News Brief

PFAS Found in Paint but Not on the Ingredient List

According to the Healthy Building Network, the paint you use might contain PFAS compounds, even if they are not disclosed on the ingredient list.

Human-made “forever chemicals”—known as per- and polyfluoroalkyl substances (PFAS)—have a wide range of negative health impacts and have been found in most consumer and building products. Even with the U.S. Environmental Protection Agency (EPA) and states like Maine trying to regulate them, there are more than 10,000 PFAS compounds, and we still don’t know how many products contain them. A recent report from the Healthy Building Network (HBN) adds one more product to the list of PFAS-containing products: paint.
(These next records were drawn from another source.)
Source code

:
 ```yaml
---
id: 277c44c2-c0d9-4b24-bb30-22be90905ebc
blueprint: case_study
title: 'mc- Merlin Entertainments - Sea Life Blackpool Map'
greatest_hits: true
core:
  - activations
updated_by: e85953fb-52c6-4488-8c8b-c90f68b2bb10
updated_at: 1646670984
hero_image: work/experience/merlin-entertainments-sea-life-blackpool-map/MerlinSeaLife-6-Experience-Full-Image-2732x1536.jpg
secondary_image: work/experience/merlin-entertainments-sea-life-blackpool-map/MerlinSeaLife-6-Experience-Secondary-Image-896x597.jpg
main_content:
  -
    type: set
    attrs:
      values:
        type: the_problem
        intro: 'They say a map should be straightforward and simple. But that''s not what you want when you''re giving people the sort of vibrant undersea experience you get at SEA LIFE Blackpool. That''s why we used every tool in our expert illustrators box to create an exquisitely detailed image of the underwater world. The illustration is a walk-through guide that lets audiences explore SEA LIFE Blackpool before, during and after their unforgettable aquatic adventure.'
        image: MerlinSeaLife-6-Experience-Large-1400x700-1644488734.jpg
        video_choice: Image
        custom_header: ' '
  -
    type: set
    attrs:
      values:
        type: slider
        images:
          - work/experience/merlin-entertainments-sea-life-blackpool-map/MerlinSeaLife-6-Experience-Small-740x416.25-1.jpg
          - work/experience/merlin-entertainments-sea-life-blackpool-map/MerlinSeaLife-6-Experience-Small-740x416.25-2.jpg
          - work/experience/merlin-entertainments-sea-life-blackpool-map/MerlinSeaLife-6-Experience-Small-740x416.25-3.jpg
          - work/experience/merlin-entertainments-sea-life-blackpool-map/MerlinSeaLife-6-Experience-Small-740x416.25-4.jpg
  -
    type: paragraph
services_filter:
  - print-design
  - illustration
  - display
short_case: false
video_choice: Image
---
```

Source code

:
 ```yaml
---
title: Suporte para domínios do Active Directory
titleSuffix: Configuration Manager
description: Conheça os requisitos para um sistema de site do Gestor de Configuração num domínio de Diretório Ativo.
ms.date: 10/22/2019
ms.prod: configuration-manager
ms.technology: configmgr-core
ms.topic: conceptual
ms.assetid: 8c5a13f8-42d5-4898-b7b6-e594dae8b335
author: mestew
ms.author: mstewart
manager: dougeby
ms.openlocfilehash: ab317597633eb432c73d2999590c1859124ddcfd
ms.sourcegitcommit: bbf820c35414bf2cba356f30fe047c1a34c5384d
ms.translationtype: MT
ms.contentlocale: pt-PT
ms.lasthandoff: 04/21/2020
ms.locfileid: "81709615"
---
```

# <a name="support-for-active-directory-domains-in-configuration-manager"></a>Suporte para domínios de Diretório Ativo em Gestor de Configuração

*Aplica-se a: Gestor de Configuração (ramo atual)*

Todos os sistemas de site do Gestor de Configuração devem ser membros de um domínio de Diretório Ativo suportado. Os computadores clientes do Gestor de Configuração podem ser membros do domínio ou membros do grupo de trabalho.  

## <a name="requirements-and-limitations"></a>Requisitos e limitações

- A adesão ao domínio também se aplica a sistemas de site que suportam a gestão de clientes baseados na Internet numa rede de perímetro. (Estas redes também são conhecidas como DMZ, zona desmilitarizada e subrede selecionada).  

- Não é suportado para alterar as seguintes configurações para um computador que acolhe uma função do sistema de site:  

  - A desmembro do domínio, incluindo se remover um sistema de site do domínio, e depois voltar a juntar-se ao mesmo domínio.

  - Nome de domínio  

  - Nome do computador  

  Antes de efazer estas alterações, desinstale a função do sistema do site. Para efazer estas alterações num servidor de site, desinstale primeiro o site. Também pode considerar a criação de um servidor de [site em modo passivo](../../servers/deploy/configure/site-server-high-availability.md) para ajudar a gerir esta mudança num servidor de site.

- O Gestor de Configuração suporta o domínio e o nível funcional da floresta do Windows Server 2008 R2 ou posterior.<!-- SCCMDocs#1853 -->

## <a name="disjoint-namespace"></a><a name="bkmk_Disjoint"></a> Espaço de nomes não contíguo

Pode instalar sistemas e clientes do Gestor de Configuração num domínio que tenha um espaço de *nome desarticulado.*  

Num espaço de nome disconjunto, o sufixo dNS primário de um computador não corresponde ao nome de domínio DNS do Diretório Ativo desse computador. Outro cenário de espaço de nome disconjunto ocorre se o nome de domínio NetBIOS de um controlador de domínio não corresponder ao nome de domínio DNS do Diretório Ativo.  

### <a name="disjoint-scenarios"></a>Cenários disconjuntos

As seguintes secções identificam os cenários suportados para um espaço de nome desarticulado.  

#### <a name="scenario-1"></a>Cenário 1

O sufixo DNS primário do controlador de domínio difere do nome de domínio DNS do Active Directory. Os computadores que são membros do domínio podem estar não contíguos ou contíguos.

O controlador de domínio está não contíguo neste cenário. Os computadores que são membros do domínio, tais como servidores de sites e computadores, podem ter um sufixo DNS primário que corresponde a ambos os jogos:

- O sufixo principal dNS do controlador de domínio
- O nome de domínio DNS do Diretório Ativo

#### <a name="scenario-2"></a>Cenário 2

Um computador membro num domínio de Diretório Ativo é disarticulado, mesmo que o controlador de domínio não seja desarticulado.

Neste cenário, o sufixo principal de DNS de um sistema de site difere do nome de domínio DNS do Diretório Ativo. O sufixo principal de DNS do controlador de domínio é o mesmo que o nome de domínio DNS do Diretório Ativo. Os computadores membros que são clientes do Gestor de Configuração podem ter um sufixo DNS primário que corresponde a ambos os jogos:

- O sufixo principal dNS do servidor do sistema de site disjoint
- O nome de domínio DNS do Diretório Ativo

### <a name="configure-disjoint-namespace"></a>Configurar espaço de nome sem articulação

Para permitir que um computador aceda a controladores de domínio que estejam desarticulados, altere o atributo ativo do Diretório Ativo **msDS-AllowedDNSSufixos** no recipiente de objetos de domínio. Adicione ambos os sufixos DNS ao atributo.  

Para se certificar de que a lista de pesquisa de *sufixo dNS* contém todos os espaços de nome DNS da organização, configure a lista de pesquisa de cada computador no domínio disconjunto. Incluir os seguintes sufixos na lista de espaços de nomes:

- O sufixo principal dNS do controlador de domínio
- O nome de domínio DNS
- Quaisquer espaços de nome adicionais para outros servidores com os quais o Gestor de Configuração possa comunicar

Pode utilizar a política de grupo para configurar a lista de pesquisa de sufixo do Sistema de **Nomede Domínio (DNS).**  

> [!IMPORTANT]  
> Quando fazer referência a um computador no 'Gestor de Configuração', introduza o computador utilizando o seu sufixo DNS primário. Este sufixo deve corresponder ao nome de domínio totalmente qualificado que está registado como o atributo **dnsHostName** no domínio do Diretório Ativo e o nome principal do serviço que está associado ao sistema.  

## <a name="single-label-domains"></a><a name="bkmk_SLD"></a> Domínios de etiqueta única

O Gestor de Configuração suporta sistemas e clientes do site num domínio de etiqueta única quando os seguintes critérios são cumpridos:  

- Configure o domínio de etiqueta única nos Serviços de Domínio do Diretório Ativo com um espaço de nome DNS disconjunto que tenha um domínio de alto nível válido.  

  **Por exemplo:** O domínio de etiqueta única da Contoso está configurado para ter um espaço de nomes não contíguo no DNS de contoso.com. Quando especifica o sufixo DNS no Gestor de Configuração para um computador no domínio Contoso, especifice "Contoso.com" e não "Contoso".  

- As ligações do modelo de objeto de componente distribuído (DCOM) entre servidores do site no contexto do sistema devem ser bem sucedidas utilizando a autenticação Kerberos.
The report states that HBN tested 94 paint samples from Sherwin-Williams, Valspar, Krylon, Benjamin Moore, Kelly Moore, PPG, Rodda, Behr, Miller, and Rust-Oleum and found that of the 94 paints, “approximately 50% had detectable levels of fluorine, an indicator of PFAS.” The individual products were not listed.

HBN speculates that the fluorine could come from paint surfactants with proprietary ingredients. The small amount of PFAS used means it does not have to be reported, avoiding standard transparency documentation and making it impossible for end users to track. The irony is that these surfactants may have been used in place of hormone-disrupting, persistent alkylphenol ethoxylate (APE) surfactants in a classic case of a “regrettable substitution.”

The report serves as a call to action to keep holding manufacturers accountable for the chemicals they put in our building products and consumer goods.